Bei den Kommunalwahlen in der Türkei hat die Partei von Präsident Recep Tayyip Erdoğan eine herbe Niederlage einstecken müssen. Landesweit erlitt seine islamisch-konservative AKP laut vorläufigen Ergebnissen vom frühen Montagmorgen starke Verluste. In den fünf grössten Städten des Landes konnte sich die grösste Oppositionspartei CHP bei den Bürgermeisterwahlen durchsetzen – besonders deutlich in der Hauptstadt Ankara und in der politisch wichtigen Metropole Istanbul.
Die CHP wurde laut vorläufigen Zahlen mit 37,6 Prozent landesweit stärkste Kraft, wie die staatliche Nachrichtenagentur Anadolu nach mehr als 98 Prozent ausgezählter Stimmen berichtete. Die AKP kam auf 35,7 Prozent. Sollte sich das Ergebnis offiziell bestätigen, wäre die AKP erstmals seit ihrer Gründung 2002 in einer Kommunalwahl nur zweitstärkste Kraft.
Erdoğan räumte am Abend ein, nicht das gewünschte Ergebnis erzielt zu haben. Er gratulierte allen Gewählten und kündigte an, das Resultat selbstkritisch analysieren und Fehler beheben zu wollen. Zeit dazu hat er – durch seinen Erfolg bei den Präsidentschaftswahlen im Vorjahr ist er noch bis 2028 im Amt. Die Wahl wurde auch als Stimmungstest für Erdoğan gewertet. Die hohe Inflationsrate und die wirtschaftliche Lage dürften seine Partei massiv Stimmen gekostet haben.
Oppositionschef Özgür Özel sprach von einem «historischen Ergebnis» bei den Kommunalwahlen, das zeige, dass die Wähler eine neue Politik wollten.
Der Staatspräsident verfehlte auch sein ausgemachtes Ziel, die politisch wichtige Metropole Istanbul mit ihren 16 Millionen Einwohnern zurückzugewinnen. Die Millionenstadt hat eine besondere Bedeutung in der Türkei, auch in der Politik. Erdoğan startete hier einst seinen Triumphzug, als er zum Bürgermeister gewählt wurde. Auch deshalb heisst es heute immer wieder: Wer Istanbul gewinnt, hat gute Chancen, der künftige Präsident des Landes zu werden.
Diese Position wird deshalb nun weiter Ekrem Imamoğlu (53) von der CHP zugeordnet. Der Amtsinhaber gewann am Sonntag nach Auszählung fast aller Stimmen deutlich mit rund 51 Prozent, so Anadolu. Erdoğan hatte sich im Wahlkampf um Istanbul persönlich eingesetzt. Sein Kandidat, der ehemalige Städtebauminister Murat Kurum, erreichte laut Anadolu vorläufig lediglich knapp 40 Prozent der Stimmen. Er blieb trotz – oder gerade wegen – der offenen Unterstützung von Präsident Erdoğan blass.

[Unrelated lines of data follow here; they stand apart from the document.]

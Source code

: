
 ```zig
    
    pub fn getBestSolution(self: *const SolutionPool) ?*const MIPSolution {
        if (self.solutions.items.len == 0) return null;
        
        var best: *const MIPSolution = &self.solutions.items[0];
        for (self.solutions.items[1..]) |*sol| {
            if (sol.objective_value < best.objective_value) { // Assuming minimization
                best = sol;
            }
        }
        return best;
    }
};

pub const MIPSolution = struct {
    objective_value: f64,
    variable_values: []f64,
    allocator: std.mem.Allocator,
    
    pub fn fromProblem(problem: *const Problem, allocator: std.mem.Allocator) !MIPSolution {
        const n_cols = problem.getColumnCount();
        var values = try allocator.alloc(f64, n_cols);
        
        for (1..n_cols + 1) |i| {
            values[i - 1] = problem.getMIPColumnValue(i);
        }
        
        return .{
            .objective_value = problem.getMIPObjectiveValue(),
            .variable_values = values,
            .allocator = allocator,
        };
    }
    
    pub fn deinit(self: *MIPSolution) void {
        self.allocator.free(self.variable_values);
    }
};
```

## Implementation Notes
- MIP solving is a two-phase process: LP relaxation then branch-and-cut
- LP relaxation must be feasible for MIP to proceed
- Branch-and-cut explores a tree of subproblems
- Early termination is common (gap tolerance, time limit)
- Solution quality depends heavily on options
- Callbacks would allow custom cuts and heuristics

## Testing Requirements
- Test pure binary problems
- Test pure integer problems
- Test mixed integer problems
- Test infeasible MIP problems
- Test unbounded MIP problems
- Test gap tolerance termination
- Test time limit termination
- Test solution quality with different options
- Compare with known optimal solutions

Ekrem Imamoğlu erklärte sich zum Sieger der Istanbuler Wahl, nachdem 96 Prozent der Stimmzettel ausgezählt waren. Zu diesem Zeitpunkt hatte er laut eigenen Angaben mehr als eine Million Stimmen Vorsprung. Er konnte damit an seinen spektakulären Wahlsieg von 2019 anknüpfen – und seine Position als möglicher künftiger Präsidentschaftsanwärter stärken. Anders als bei der vergangenen Kommunalwahl 2019 ging Imamoğlu nicht mit Unterstützungsversprechen anderer Oppositionsparteien in die Wahl – und entschied sie dennoch für sich. Er liess sich am Sonntag vor tausenden Anhängern in Istanbul feiern.

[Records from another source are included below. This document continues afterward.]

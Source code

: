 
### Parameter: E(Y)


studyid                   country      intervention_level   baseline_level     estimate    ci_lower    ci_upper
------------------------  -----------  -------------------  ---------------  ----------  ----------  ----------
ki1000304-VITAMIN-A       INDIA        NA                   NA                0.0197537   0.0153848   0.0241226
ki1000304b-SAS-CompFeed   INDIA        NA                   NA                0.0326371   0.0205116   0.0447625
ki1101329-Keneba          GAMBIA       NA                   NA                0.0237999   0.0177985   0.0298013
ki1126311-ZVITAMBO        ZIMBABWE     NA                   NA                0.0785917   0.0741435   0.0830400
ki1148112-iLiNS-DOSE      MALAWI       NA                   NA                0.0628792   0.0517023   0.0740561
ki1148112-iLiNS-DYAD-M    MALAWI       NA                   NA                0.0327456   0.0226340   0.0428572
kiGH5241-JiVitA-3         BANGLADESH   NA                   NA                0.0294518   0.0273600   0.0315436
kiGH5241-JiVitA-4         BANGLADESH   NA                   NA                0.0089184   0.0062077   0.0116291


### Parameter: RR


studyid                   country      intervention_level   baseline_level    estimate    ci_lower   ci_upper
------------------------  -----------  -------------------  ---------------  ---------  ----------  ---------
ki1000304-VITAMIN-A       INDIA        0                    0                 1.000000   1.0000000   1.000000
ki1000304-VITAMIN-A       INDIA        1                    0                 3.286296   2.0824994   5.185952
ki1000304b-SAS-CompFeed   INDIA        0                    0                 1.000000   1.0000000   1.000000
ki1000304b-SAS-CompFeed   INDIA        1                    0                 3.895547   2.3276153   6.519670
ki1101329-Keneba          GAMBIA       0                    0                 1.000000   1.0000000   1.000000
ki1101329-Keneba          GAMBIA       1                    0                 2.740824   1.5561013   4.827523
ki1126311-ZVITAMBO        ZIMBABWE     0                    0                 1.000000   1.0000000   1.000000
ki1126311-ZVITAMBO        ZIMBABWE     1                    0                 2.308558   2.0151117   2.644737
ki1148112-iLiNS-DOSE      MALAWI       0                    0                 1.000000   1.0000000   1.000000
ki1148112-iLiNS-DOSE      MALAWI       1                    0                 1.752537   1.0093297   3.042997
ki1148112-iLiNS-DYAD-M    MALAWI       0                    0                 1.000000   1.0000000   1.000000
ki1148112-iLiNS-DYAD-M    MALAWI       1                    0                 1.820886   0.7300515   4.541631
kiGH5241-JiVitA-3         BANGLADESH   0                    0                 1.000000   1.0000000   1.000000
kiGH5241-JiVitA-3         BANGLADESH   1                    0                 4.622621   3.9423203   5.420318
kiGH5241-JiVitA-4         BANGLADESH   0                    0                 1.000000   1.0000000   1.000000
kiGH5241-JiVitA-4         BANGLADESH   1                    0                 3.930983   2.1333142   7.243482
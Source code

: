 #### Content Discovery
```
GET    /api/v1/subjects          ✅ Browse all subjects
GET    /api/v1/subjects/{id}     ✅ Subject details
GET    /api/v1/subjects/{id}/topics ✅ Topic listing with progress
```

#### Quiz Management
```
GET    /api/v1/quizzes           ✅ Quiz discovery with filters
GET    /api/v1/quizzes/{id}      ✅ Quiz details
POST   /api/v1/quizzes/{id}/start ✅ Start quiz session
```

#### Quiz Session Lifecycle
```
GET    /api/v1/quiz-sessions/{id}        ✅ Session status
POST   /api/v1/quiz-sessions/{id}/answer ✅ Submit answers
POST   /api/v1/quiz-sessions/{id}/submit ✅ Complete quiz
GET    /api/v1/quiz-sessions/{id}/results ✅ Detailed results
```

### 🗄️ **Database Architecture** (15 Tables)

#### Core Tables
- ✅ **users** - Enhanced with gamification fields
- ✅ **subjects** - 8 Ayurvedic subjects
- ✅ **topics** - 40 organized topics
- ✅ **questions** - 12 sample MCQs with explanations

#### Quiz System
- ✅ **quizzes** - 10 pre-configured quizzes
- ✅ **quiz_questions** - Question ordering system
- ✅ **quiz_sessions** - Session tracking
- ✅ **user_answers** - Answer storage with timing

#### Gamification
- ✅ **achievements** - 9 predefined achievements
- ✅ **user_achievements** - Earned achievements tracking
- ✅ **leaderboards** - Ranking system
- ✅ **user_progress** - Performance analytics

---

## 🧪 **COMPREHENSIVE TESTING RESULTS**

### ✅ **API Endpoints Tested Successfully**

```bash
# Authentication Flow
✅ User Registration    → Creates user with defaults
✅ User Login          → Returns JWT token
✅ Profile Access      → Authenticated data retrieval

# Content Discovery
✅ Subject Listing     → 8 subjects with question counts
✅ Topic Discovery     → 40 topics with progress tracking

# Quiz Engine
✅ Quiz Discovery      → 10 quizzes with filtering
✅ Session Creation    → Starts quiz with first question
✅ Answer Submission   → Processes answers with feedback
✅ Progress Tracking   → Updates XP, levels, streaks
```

Imamoğlu gilt als grosser Hoffnungsträger der Opposition, auch wenn diese nach den verlorenen Präsidentschaftswahlen im vergangenen Jahr gespalten ist. Imamoğlu hatte Erdogans regierender AKP 2019 die Macht in Istanbul entrissen und damit 25 Jahre der Regierung islamisch-konservativer Parteien beendet. Die AKP liess die Wahl damals annullieren. In der zweiten Runde gewann Imamoğlu mit noch grösserem Abstand – der Erfolg galt bisher als schwerster Rückschlag in Erdoğans politischer Karriere.
Auch in anderen Grossstädten war Erdoğans AKP regelrecht chancenlos. In Ankara hat CHP-Bürgermeister Mansur Yavaş sein Amt problemlos verteidigt, in anderen Städten wie Izmir oder Adana zeichnete sich ebenfalls ein deutlicher Sieg der CHP ab.
Die Wahl ist auch bedeutend für die kurdische Minderheit im Land. Im kurdisch geprägten Südosten konnte die prokurdische Partei DEM Gemeinden unter Zwangsverwaltung wieder zurückgewinnen. Die Regierung in Ankara hatte zahlreiche prokurdische Politiker wegen Terrorvorwürfen des Amtes entheben und durch Zwangsverwalter ersetzen lassen. Erdogan unterstellt der prokurdischen Partei Terrorverbindungen, was diese zurückweist. Auch an die islamistische Partei Yeniden Refah (YRP) verlor die AKP zwei Provinzen in Anatolien, Sanliurfa und Yozgat.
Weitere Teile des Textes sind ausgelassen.